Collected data
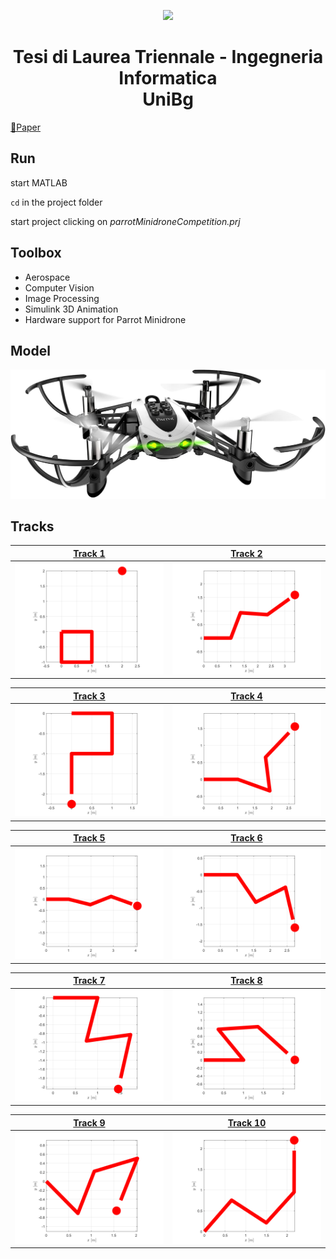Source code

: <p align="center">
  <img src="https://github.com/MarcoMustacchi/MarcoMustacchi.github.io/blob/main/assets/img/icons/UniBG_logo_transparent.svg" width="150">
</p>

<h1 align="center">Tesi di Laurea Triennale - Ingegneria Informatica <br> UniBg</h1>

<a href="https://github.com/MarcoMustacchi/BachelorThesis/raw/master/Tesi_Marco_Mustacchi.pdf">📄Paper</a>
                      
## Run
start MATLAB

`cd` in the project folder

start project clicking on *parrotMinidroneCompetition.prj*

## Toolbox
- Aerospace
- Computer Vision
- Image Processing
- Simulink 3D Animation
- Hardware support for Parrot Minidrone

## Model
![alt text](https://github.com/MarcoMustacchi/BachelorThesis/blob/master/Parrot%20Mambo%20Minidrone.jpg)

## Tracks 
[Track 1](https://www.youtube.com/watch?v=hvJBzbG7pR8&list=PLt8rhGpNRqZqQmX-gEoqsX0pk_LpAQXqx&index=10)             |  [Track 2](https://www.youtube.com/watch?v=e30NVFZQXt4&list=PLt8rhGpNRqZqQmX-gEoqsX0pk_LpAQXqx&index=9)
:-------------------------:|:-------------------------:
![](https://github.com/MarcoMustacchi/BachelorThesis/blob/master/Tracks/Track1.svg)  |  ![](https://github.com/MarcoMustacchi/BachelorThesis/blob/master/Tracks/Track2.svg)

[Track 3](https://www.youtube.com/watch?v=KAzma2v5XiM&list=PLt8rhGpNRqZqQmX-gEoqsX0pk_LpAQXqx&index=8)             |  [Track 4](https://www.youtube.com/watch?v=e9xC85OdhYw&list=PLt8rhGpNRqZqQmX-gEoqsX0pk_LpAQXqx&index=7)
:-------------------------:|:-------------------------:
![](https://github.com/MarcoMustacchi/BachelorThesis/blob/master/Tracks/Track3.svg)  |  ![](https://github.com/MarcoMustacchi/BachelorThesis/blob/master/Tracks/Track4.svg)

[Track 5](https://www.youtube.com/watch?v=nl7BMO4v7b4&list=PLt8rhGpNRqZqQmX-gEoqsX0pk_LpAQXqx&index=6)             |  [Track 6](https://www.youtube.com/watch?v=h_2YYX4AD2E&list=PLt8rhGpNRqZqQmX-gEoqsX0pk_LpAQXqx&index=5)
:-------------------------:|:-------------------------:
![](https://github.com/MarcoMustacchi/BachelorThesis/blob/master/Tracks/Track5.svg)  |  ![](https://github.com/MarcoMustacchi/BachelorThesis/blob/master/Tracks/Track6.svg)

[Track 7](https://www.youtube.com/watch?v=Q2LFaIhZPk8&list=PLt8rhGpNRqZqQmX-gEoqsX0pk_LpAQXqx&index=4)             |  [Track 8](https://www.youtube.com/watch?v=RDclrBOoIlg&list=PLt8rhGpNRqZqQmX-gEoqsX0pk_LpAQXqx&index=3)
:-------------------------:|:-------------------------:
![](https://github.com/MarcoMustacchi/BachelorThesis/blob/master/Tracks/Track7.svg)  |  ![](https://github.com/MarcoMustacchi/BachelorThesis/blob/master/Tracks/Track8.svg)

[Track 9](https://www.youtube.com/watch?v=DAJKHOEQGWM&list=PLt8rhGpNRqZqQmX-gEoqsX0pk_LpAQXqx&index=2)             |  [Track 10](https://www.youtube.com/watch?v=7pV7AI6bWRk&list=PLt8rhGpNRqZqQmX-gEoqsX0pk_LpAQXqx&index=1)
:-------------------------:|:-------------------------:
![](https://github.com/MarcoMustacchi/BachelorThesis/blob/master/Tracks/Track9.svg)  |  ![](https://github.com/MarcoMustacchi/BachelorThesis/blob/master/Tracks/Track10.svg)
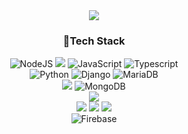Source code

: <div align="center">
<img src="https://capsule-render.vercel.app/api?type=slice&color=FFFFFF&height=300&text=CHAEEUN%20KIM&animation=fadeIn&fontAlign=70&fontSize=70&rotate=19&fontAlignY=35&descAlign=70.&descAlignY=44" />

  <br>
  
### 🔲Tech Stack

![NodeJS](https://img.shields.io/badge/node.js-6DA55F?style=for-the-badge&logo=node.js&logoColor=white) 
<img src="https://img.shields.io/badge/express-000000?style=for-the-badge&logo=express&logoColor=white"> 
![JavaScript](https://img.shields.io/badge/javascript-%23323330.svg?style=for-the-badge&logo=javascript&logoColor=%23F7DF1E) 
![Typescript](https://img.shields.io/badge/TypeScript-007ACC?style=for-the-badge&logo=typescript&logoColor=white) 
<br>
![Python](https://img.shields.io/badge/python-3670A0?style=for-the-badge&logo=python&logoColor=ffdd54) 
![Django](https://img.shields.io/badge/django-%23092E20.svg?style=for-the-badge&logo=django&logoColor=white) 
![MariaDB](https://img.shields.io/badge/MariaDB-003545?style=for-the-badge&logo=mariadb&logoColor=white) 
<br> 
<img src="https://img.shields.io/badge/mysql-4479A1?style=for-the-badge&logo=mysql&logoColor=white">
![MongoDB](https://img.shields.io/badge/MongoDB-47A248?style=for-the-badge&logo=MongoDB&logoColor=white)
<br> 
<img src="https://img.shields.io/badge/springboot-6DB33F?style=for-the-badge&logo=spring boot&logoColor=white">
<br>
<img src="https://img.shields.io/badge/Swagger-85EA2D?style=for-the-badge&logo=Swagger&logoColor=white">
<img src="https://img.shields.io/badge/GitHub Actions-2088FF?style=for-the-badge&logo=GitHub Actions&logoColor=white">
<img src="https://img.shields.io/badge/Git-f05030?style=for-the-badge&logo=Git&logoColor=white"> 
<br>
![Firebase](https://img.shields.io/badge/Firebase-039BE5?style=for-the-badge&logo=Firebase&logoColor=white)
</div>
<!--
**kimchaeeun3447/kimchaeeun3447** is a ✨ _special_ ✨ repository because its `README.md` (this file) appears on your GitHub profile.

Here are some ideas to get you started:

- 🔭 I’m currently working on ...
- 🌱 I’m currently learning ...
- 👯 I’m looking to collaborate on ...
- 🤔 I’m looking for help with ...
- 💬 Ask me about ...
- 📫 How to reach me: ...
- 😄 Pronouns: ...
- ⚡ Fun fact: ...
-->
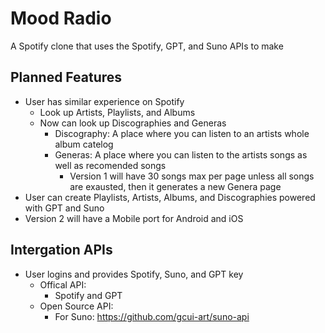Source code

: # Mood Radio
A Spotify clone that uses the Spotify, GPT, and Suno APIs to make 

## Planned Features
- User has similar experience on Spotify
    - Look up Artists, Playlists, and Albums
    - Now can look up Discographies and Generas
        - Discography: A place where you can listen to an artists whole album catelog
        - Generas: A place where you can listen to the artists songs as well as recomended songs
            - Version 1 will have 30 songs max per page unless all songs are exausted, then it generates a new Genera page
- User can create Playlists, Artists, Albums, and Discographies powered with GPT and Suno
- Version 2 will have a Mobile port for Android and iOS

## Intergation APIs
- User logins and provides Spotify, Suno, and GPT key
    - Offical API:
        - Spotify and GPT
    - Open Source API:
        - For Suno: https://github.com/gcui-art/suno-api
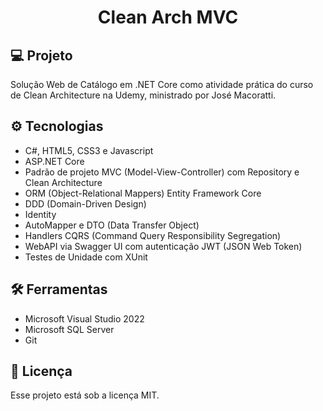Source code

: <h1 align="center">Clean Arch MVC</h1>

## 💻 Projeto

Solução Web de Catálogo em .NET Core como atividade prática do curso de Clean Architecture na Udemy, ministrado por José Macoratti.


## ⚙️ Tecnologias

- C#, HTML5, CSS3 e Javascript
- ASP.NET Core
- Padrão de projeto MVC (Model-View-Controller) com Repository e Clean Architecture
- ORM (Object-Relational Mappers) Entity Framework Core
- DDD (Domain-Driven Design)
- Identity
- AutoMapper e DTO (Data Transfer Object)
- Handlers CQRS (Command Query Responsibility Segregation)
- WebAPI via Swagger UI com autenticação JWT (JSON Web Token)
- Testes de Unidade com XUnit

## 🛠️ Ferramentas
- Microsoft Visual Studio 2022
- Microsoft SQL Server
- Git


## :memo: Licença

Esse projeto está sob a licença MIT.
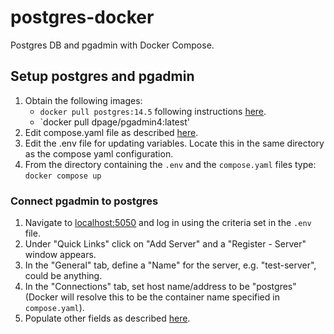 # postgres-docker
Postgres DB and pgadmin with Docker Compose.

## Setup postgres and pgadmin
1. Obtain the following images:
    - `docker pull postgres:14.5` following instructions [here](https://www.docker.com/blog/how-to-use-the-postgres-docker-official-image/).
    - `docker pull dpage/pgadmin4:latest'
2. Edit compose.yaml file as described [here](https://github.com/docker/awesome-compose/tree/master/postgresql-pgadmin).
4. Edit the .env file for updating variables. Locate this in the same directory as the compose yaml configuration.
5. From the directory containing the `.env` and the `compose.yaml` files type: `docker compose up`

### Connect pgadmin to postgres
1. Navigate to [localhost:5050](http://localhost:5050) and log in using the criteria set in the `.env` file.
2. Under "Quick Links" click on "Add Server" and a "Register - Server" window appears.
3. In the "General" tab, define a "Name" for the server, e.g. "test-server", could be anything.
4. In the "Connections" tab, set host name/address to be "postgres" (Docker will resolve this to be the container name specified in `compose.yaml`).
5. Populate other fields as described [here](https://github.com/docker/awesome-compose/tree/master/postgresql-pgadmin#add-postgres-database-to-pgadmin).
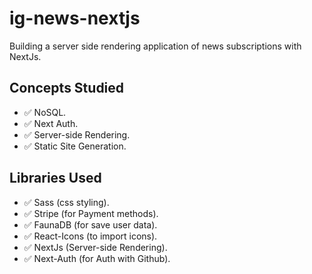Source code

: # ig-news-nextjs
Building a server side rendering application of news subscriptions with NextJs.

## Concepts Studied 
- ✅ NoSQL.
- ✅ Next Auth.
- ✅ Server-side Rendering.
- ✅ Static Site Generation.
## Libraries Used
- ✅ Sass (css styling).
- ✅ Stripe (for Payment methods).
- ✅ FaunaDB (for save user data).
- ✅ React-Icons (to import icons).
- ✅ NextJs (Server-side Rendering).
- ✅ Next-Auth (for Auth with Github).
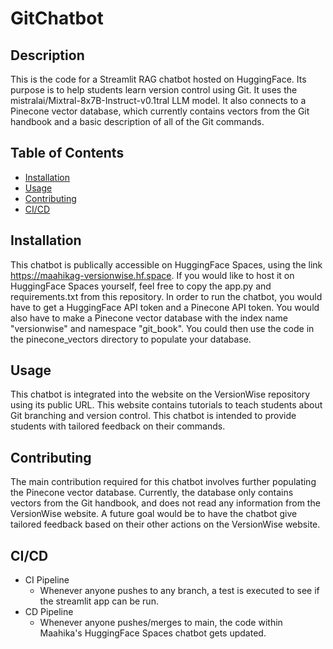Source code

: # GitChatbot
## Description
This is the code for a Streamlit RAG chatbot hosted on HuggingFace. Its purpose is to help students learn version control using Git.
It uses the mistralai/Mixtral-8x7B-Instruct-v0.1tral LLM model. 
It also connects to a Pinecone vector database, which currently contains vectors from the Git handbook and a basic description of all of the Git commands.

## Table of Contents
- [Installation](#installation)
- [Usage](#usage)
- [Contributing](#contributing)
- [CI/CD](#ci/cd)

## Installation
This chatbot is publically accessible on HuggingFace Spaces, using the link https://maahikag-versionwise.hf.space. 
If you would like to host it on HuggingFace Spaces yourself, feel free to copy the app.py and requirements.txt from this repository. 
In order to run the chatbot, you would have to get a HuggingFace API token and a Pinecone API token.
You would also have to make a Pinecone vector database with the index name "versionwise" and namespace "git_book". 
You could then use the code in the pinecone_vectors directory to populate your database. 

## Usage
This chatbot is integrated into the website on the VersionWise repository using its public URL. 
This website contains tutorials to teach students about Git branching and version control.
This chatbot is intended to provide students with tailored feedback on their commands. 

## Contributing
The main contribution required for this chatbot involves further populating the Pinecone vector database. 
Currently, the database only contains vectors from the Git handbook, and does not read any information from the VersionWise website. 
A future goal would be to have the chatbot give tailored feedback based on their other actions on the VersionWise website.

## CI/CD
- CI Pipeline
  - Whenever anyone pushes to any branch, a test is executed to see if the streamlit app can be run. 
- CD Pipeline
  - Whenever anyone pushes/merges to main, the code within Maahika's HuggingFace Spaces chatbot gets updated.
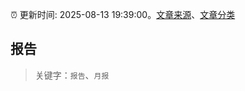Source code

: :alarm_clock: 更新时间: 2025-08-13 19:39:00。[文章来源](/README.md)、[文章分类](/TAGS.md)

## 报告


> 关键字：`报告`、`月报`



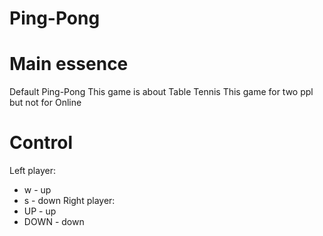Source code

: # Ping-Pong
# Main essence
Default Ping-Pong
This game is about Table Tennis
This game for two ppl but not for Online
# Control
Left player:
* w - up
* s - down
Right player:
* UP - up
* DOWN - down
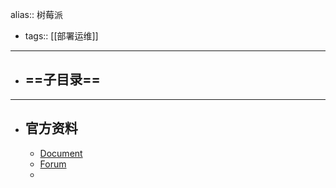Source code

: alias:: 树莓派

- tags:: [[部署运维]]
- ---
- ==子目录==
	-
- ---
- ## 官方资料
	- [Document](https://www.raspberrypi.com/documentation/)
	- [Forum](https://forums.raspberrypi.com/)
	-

• _Aim of the task_
What to print is the stretch of entries from the line with "- ASP.NET Core" up to and including the line with "1. Navigate to". Please print it exactly and leave out the pictures.

• _Exercise solution_
- ASP.NET Core
- Padrão de projeto MVC (Model-View-Controller) com Repository e Clean Architecture
- ORM (Object-Relational Mappers) Entity Framework Core
- DDD (Domain-Driven Design)
- Identity
- AutoMapper e DTO (Data Transfer Object)
- Handlers CQRS (Command Query Responsibility Segregation)
- WebAPI via Swagger UI com autenticação JWT (JSON Web Token)
- Testes de Unidade com XUnit

## 🛠️ Ferramentas
- Microsoft Visual Studio 2022
- Microsoft SQL Server
- Git


## :memo: Licença

Esse projeto está sob a licença MIT.
 # postgres-docker
Postgres DB and pgadmin with Docker Compose.

## Setup postgres and pgadmin
1. Obtain the following images:
    - `docker pull postgres:14.5` following instructions [here](https://www.docker.com/blog/how-to-use-the-postgres-docker-official-image/).
    - `docker pull dpage/pgadmin4:latest'
2. Edit compose.yaml file as described [here](https://github.com/docker/awesome-compose/tree/master/postgresql-pgadmin).
4. Edit the .env file for updating variables. Locate this in the same directory as the compose yaml configuration.
5. From the directory containing the `.env` and the `compose.yaml` files type: `docker compose up`

### Connect pgadmin to postgres
1. Navigate to [localhost:5050](http://localhost:5050) and log in using the criteria set in the `.env` file.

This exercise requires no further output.